◆ Directions ◆
Which lines below contain the word "arbitrary"? Copy each one.

[Dataset entries]
*** Begin section ***

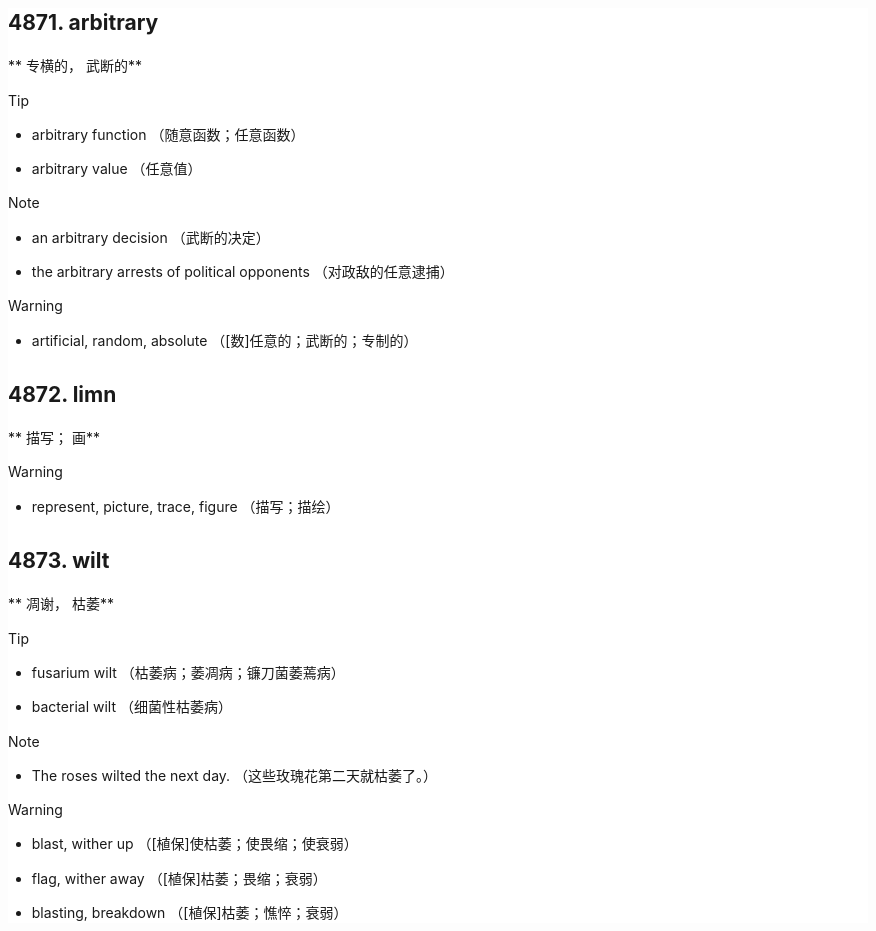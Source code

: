 ## 4871. arbitrary

** 专横的， 武断的**

> [!TIP]
>
> - arbitrary function （随意函数；任意函数）
>
> - arbitrary value （任意值）
>

> [!NOTE]
>
> - an arbitrary decision （武断的决定）
>
> - the arbitrary arrests of political opponents （对政敌的任意逮捕）
>

> [!WARNING]
>
> - artificial, random, absolute （[数]任意的；武断的；专制的）
>

## 4872. limn

** 描写； 画**

> [!WARNING]
>
> - represent, picture, trace, figure （描写；描绘）
>

## 4873. wilt

** 凋谢， 枯萎**

> [!TIP]
>
> - fusarium wilt （枯萎病；萎凋病；镰刀菌萎蔫病）
>
> - bacterial wilt （细菌性枯萎病）
>

> [!NOTE]
>
> - The roses wilted the next day. （这些玫瑰花第二天就枯萎了。）
>

> [!WARNING]
>
> - blast, wither up （[植保]使枯萎；使畏缩；使衰弱）
>
> - flag, wither away （[植保]枯萎；畏缩；衰弱）
>
> - blasting, breakdown （[植保]枯萎；憔悴；衰弱）
>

*** End section ***

◆ Output ◆
: ## 4871. arbitrary
> - arbitrary function （随意函数；任意函数）
> - arbitrary value （任意值）
> - an arbitrary decision （武断的决定）
> - the arbitrary arrests of political opponents （对政敌的任意逮捕）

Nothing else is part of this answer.